I’m not a prude, you understand. Nor lacking in the normal human need for affection. And I’m a broad-minded, inclusive kind of guy.
But what is this thing with fish-kissing?
It used to be just Jimmy Houston. I mean, I can see it, Jimmy is sort of a wacky guy, he’s a natural comedian as well as a heck of an angler, and if he wants to get a little weird and kiss fish and make that his trademark, that’s his business.But now I can’t get in a boat without somebody planting a big wet one on a catch before sending it back over the side. Like campaigning politicians pursuing babies, they rush to kiss everything that comes aboard. A guy doesn’t want to see that stuff. Not even on Valentines Day.

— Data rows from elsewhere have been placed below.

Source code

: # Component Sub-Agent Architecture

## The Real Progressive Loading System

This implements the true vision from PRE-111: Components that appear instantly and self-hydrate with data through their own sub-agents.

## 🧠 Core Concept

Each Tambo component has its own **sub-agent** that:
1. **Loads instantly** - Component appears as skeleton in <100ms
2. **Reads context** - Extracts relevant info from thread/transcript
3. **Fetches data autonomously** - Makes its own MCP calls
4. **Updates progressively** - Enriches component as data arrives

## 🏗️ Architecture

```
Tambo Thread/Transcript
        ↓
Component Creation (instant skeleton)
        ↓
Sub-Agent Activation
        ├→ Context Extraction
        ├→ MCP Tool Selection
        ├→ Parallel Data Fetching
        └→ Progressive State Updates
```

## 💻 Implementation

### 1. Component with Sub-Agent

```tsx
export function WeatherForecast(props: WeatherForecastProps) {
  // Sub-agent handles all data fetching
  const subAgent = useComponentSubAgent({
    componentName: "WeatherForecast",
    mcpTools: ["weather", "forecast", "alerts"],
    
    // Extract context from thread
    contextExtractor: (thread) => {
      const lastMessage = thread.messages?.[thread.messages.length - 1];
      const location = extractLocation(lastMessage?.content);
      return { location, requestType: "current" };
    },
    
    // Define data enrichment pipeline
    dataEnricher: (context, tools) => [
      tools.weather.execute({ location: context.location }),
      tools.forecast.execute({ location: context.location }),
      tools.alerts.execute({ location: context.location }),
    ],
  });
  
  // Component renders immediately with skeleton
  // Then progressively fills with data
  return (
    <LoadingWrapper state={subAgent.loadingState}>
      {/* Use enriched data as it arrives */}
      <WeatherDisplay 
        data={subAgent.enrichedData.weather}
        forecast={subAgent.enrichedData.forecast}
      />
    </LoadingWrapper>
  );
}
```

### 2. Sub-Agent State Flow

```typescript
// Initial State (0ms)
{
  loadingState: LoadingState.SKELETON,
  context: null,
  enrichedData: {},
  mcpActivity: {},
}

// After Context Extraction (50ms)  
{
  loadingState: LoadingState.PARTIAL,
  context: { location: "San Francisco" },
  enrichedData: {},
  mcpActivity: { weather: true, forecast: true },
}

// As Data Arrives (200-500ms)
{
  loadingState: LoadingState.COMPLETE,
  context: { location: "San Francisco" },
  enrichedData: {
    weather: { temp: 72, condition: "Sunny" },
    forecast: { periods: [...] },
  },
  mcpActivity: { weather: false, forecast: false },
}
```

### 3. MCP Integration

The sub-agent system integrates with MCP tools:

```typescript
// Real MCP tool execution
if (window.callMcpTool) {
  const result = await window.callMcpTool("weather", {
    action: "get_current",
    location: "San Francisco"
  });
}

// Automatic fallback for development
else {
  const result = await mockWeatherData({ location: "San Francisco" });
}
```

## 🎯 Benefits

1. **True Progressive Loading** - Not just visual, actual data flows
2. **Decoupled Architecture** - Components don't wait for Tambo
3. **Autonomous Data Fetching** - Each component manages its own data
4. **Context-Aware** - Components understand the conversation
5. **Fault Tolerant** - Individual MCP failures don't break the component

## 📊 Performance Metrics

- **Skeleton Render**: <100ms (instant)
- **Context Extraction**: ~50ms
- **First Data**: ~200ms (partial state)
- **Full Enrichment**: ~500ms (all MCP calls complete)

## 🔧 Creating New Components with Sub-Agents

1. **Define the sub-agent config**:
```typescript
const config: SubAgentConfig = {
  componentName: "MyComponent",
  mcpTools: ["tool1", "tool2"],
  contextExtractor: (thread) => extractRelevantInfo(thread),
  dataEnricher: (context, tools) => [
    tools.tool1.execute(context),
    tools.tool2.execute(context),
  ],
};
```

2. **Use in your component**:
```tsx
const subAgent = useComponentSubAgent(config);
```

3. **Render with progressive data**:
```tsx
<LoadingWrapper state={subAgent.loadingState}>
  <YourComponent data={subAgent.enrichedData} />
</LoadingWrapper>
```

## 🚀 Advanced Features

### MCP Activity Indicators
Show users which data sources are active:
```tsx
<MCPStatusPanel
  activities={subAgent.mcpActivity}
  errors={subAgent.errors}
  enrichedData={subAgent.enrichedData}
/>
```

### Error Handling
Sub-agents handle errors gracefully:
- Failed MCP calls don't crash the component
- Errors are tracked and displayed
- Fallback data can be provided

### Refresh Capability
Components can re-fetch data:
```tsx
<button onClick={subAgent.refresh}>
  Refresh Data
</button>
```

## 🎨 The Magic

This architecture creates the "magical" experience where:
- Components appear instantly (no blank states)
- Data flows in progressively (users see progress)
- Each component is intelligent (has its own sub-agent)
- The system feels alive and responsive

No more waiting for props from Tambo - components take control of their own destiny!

I admit it, I might smooch a pooch now and then. A bird-dog likes a little extra reward at the end of a good day. But osculating an Oscar is not my idea of fun. Tangling tongues with a tarpon, not for me. Ditto for bussing a bluegill. Lip-locking a ladyfish, uh-uh. Sucking-face with a sucker, not. Smooching a smallmouth, I’ll pass. Snuggling up to a snook, negative. No spooning with a spoonbill or mergin’ with a sturgeon for me. Smackers don’t go to snappers. I’m not pecking a perch, either. And I will in no way exchange bodily fluids with a sailcat, AKA “snot on a knot” by some of the rather rough and ready fellows around Tampa Bay, I blush to report.
I mean, I can understand, it’s sort of a gesture. We love the fish, we wish them well, we want to see them again, we hate to let ’em go.
Or maybe it’s sort of like the mobster kiss de la morte, you know, ‘I see you again, Little Vinnie, I kill you.’
Or maybe the Middle Eastern approach, a fervent smacker, three times on each cheek, love you so much, and then a good riot, rock tossing, a little tire-burning, shooting guns in the air and a good time had by all. But whatever the logic, it escapes me.
Not to say I would never do it, of course. When it comes down to it, l can kiss bass with the best of them if I have to. In fact, bass kissing runs in my family, you could say. But we try to avoid it when we can.
Part of my thing about selective kissing probably came from my childhood. When I was in kindergarten I used to have an aunt who would come rushing towards me, lips like slabs of whale meat, dripping crimson lipstick and saliva, to plant a big wet one on my cheek every time she saw me, sometimes bashing my nose with her five pound ear-rings in the process. It gave me a lifetime bad attitude about kissing anybody whom I’m not taking out.
I have never been one for kissing cold-blooded creatures, anyway, except during a brief period in 1965 when I dated an Ohio University coed who called herself Zarga. She kept snakes. You get the picture.
Just because I love fish does not mean I love fish, you know what I’m saying? Some have accused me, in my divorced years, of dating female life forms that looked somewhat carpish. But they were all kissable rainbow trout to me, and kiss-catch-and-release was a wonderful thing.
For them, not for actual fish. To each his own, but for me, to tell the truth, the closest thing I want to get to fish lips is my needle-nose pliers.